How to defend a repossession deficiency lawsuit

After your lender repossesses your car, they will sell it and apply the sale price to the amount remaining on your loan. In most cases, there is still a deficiency remaining on your loan after applying the sale proceeds. More often than not, your lender will then sue you for that deficiency. If that happens, here are some possible defenses to the deficiency lawsuit:

1. Statute of limitations. In most Minnesota debt collection cases, such as credit cards, the statute of limitations is six years. However, the statute of limitations for a repossession deficiency claim is four years. If the creditor brings the deficiency lawsuit over four years after you made your last payment, the statute of limitations on the claim may have passed.

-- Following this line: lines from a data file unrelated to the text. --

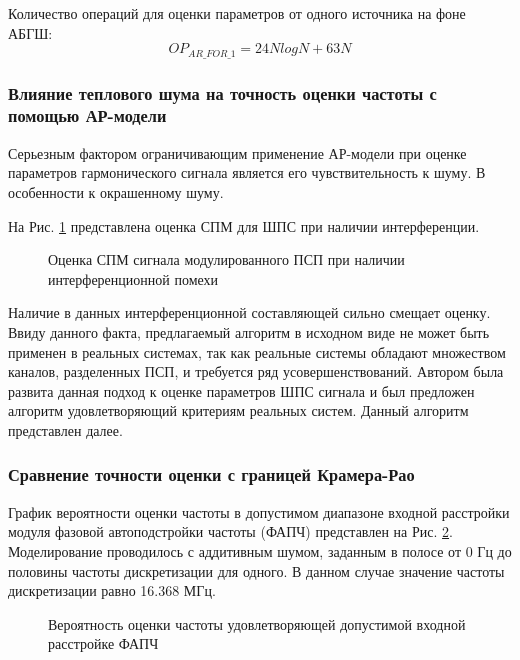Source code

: Количество операций для оценки параметров от одного источника на фоне АБГШ:
\begin{equation}
	OP_{AR\_FOR\_1} = 24NlogN + 63N
\end{equation}

\subsubsection{Влияние теплового шума на точность оценки частоты с помощью АР-модели}
Серьезным фактором ограничивающим применение АР-модели при оценке параметров гармонического сигнала является
его чувствительность к шуму. В особенности к окрашенному шуму.

На Рис. \ref{pic:lpc_psd_2} представлена оценка СПМ для ШПС при наличии интерференции.
\begin{figure}[h]
	\center{}
	\caption{Оценка СПМ сигнала модулированного ПСП при наличии интерференционной помехи}
	\label{pic:lpc_psd_2}
\end{figure}

Наличие в данных интерференционной составляющей сильно смещает оценку. Ввиду данного факта, предлагаемый алгоритм в исходном виде
не может быть применен в реальных системах, так как реальные системы обладают множеством каналов, разделенных ПСП, и требуется ряд усовершенствований.
Автором была развита данная подход к оценке параметров ШПС сигнала и был предложен алгоритм удовлетворяющий критериям реальных систем. Данный
алгоритм представлен далее.

\subsubsection{Сравнение точности оценки с границей Крамера-Рао}
График вероятности оценки частоты в допустимом диапазоне входной расстройки модуля фазовой автоподстройки частоты (ФАПЧ) представлен на Рис.
\ref{pic:lpc_for_1_probability}. Моделирование проводилось с аддитивным шумом, заданным в полосе от 0 Гц до
половины частоты дискретизации для одного. В данном случае значение частоты дискретизации равно 16.368 МГц.
\begin{figure}[H]
\center{}
	\caption{Вероятность оценки частоты удовлетворяющей допустимой входной расстройке ФАПЧ}
	\label{pic:lpc_for_1_probability}
\end{figure}

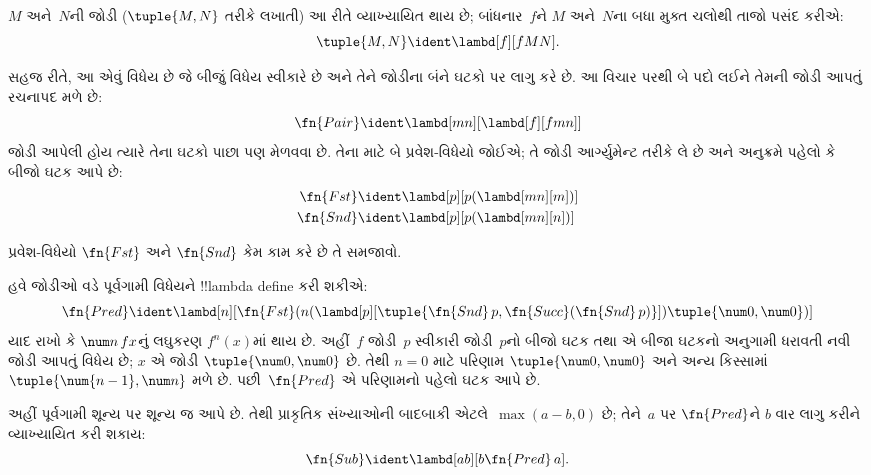\documentclass[../../../include/open-logic-section]{subfiles}
\begin{document}

\begin{defn}
$M$ અને~$N$ની જોડી ($\tuple{M,N}$ તરીકે લખાતી)
આ રીતે વ્યાખ્યાયિત થાય છે; બાંધનાર~$f$ને
$M$ અને~$N$ના બધા મુક્ત ચલોથી તાજો પસંદ કરીએ:
\[
\tuple{M,N} \ident \lambd[f][fMN].
\]
\end{defn}
  
સહજ રીતે, આ એવું વિધેય છે જે બીજું વિધેય
સ્વીકારે છે અને તેને જોડીના બંને ઘટકો પર લાગુ
કરે છે. આ વિચાર પરથી બે પદો લઈને તેમની
જોડી આપતું રચનાપદ મળે છે:
\[
  \fn{Pair} \ident \lambd[mn][\lambd[f][fmn]]
\]
જોડી આપેલી હોય ત્યારે તેના ઘટકો પાછા પણ
મેળવવા છે. તેના માટે બે પ્રવેશ-વિધેયો જોઈએ;
તે જોડી આર્ગ્યુમેન્ટ તરીકે લે છે અને અનુક્રમે
પહેલો કે બીજો ઘટક આપે છે:
\begin{align*}
  \fn{Fst} & \ident \lambd[p][p(\lambd[mn][m])]\\
  \fn{Snd} & \ident \lambd[p][p(\lambd[mn][n])]
\end{align*}

\begin{prob}
  પ્રવેશ-વિધેયો $\fn{Fst}$ અને $\fn{Snd}$
  કેમ કામ કરે છે તે સમજાવો.
\end{prob}

હવે જોડીઓ વડે પૂર્વગામી વિધેયને !!{lambda define}
કરી શકીએ:
\[
  \fn{Pred} \ident \lambd[n][\fn{Fst}(n (\lambd[p][\tuple{\fn{Snd}\, {p}, \fn{Succ}(\fn{Snd}\, {p})}]) \tuple{\num 0, \num 0})]
\]
યાદ રાખો કે $\num n\, f x$નું લઘુકરણ
$f^{n}(x)$માં થાય છે. અહીં~$f$ જોડી~$p$
સ્વીકારી જોડી~$p$નો બીજો ઘટક તથા એ બીજા ઘટકનો
અનુગામી ધરાવતી નવી જોડી આપતું વિધેય છે;
$x$ એ જોડી $\tuple{\num 0,\num 0}$ છે.
તેથી $n=0$ માટે પરિણામ $\tuple{\num 0,\num 0}$
અને અન્ય કિસ્સામાં $\tuple{\num{n-1}, \num n}$
મળે છે. પછી~$\fn{Pred}$ એ પરિણામનો
પહેલો ઘટક આપે છે.

અહીં પૂર્વગામી શૂન્ય પર શૂન્ય જ આપે છે. તેથી પ્રાકૃતિક
સંખ્યાઓની બાદબાકી એટલે~$\max(a-b,0)$ છે; તેને~$a$ પર $\fn{Pred}$ને $b$ વાર
લાગુ કરીને વ્યાખ્યાયિત કરી શકાય:
\[
\fn{Sub} \ident \lambd[ab][b \fn{Pred}\, a].
\]
    
\end{document}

2. Incomplete or ineffective assignment of the loan. Like credit card debts, many repossession deficiency accounts are sold to third-party debt buyers. The debt buyer must be able to provide a complete and detailed chain of title of ownership of your account. Often, the chain of title is either incomplete or does not specifically identify your account, but rather a large batch of accounts.

3. The sale of your car after repossession was not commercially reasonable. The general rule is that every aspect of the sale of a car after repossession must be commercially reasonable. This essentially means that the creditor must act in good faith and use its best efforts to get a fair price for your car.

4. The lender failed to send you the required pre- and post-sale notices. The pre-sale letter must tell you when, where, and how the vehicle will be sold. It must also tell you how much money you have to pay to get the vehicle back. The post-sale letter must tell you how much the vehicle was sold for and explain whether you still owe money on the loan. Failure to send these letters may prevent the lender from collecting a deficiency.

5. The creditor accepted your car as a full satisfaction of the loan. Occasionally, creditors tell people that if they turn over their car voluntarily, they will not pursue the person for a deficiency. Creditors may later deny making this promise. Some courts have held that promising not to pursue you for a deficiency if you turn over your car voluntarily bars that creditor from pursuing a deficiency.

It’s also possible that the creditor may not have followed the proper procedures when they repossessed your car. This may allow you to bring a counterclaim against them in the deficiency lawsuit. While a counterclaim is not technically a defense to a deficiency lawsuit, a valid counterclaim can often lead to a reasonable settlement of the deficiency claims.